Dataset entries
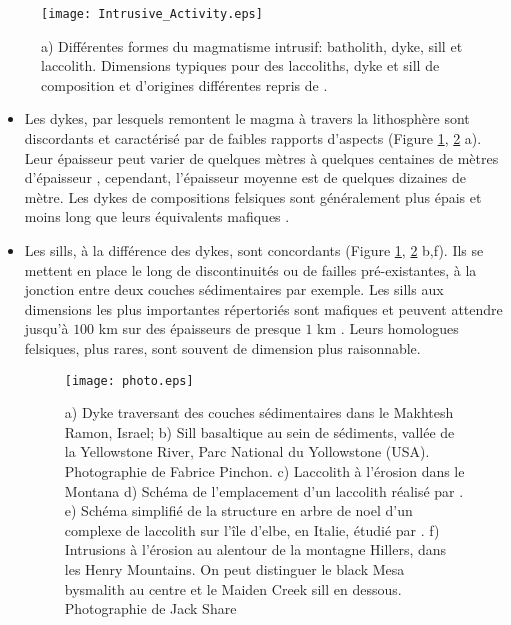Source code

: \begin{figure}
  \begin{center}
    \graphicspath{ {/Users/thorey/Documents/These/Manuscript/Figure/Chapter1/} }
    \texttt{[image: Intrusive\_Activity.eps]}
    \caption{a) Différentes formes  du magmatisme intrusif: batholith,
      dyke,  sill   et  laccolith.    Dimensions  typiques   pour  des
      laccoliths,   dyke  et   sill  de   composition  et   d'origines
      différentes repris de \citet{Cruden:tg}. }
    \label{Dimension}
  \end{center}
\end{figure}

\begin{itemize}
\item  Les  dykes,  par  lesquels  remontent le  magma  à  travers  la
  lithosphère sont discordants et  caractérisé par de faibles rapports
  d'aspects (Figure \ref{Dimension}, \ref{picture} a).  Leur épaisseur
  peut  varier  de quelques  mètres  à  quelques centaines  de  mètres
  d'épaisseur      \citep{Walker:1989jq,Rubin:1995upa},     cependant,
  l'épaisseur moyenne est de quelques  dizaines de mètre. Les dykes de
  compositions felsiques  sont généralement  plus épais et  moins long
  que leurs équivalents mafiques \citep{Rubin:1995upa}.

\item Les sills,  à la différence des dykes,  sont concordants (Figure
  \ref{Dimension},  \ref{picture} b,f).   Ils se  mettent en  place le
  long de discontinuités  ou de failles pré-existantes,  à la jonction
  entre  deux  couches  sédimentaires  par  exemple.   Les  sills  aux
  dimensions les plus importantes répertoriés sont mafiques et peuvent
  attendre  jusqu'à $100$  km sur  des  épaisseurs de  presque $1$  km
  \citep{Cruden:tg}.   Leurs homologues  felsiques,  plus rares,  sont
  souvent de dimension plus raisonnable.

  \begin{figure}
    \begin{center}
      \graphicspath{ {/Users/thorey/Documents/These/Manuscript/Figure/Chapter1/} }
      \texttt{[image: photo.eps]}
      \caption{a) Dyke  traversant des  couches sédimentaires  dans le
        Makhtesh  Ramon,  Israel;  b)   Sill  basaltique  au  sein  de
        sédiments, vallée  de la  Yellowstone River, Parc  National du
        Yollowstone  (USA).   Photographie  de  Fabrice  Pinchon.   c)
        Laccolith   à  l'érosion   dans  le   Montana  d)   Schéma  de
        l'emplacement       d'un      laccolith       réalisé      par
        \citet{Gilbert:1877uk}. e) Schéma simplifié de la structure en
        arbre de noel d'un complexe  de laccolith sur l'île d'elbe, en
        Italie,  étudié par  \citet{Rocchi:2010dn}.   f) Intrusions  à
        l'érosion au alentour  de la montagne Hillers,  dans les Henry
        Mountains.   On peut  distinguer  le black  Mesa bysmalith  au
        centre et  le Maiden Creek  sill en dessous.   Photographie de
        Jack Share}
      \label{picture}
    \end{center}
  \end{figure}


\end{itemize}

**What to produce**
Return all records exactly; no pictures.

**Answer to this problem**
Source code

: \begin{figure}
  \begin{center}
    \graphicspath{ {/Users/thorey/Documents/These/Manuscript/Figure/Chapter1/} }
    \texttt{[image: Intrusive\_Activity.eps]}
    \caption{a) Différentes formes  du magmatisme intrusif: batholith,
      dyke,  sill   et  laccolith.    Dimensions  typiques   pour  des
      laccoliths,   dyke  et   sill  de   composition  et   d'origines
      différentes repris de \citet{Cruden:tg}. }
    \label{Dimension}
  \end{center}
\end{figure}

\begin{itemize}
\item  Les  dykes,  par  lesquels  remontent le  magma  à  travers  la
  lithosphère sont discordants et  caractérisé par de faibles rapports
  d'aspects (Figure \ref{Dimension}, \ref{picture} a).  Leur épaisseur
  peut  varier  de quelques  mètres  à  quelques centaines  de  mètres
  d'épaisseur      \citep{Walker:1989jq,Rubin:1995upa},     cependant,
  l'épaisseur moyenne est de quelques  dizaines de mètre. Les dykes de
  compositions felsiques  sont généralement  plus épais et  moins long
  que leurs équivalents mafiques \citep{Rubin:1995upa}.

\item Les sills,  à la différence des dykes,  sont concordants (Figure
  \ref{Dimension},  \ref{picture} b,f).   Ils se  mettent en  place le
  long de discontinuités  ou de failles pré-existantes,  à la jonction
  entre  deux  couches  sédimentaires  par  exemple.   Les  sills  aux
  dimensions les plus importantes répertoriés sont mafiques et peuvent
  attendre  jusqu'à $100$  km sur  des  épaisseurs de  presque $1$  km
  \citep{Cruden:tg}.   Leurs homologues  felsiques,  plus rares,  sont
  souvent de dimension plus raisonnable.

  \begin{figure}
    \begin{center}
      \graphicspath{ {/Users/thorey/Documents/These/Manuscript/Figure/Chapter1/} }
      \texttt{[image: photo.eps]}
      \caption{a) Dyke  traversant des  couches sédimentaires  dans le
        Makhtesh  Ramon,  Israel;  b)   Sill  basaltique  au  sein  de
        sédiments, vallée  de la  Yellowstone River, Parc  National du
        Yollowstone  (USA).   Photographie  de  Fabrice  Pinchon.   c)
        Laccolith   à  l'érosion   dans  le   Montana  d)   Schéma  de
        l'emplacement       d'un      laccolith       réalisé      par
        \citet{Gilbert:1877uk}. e) Schéma simplifié de la structure en
        arbre de noel d'un complexe  de laccolith sur l'île d'elbe, en
        Italie,  étudié par  \citet{Rocchi:2010dn}.   f) Intrusions  à
        l'érosion au alentour  de la montagne Hillers,  dans les Henry
        Mountains.   On peut  distinguer  le black  Mesa bysmalith  au
        centre et  le Maiden Creek  sill en dessous.   Photographie de
        Jack Share}
      \label{picture}
    \end{center}
  \end{figure}


\end{itemize}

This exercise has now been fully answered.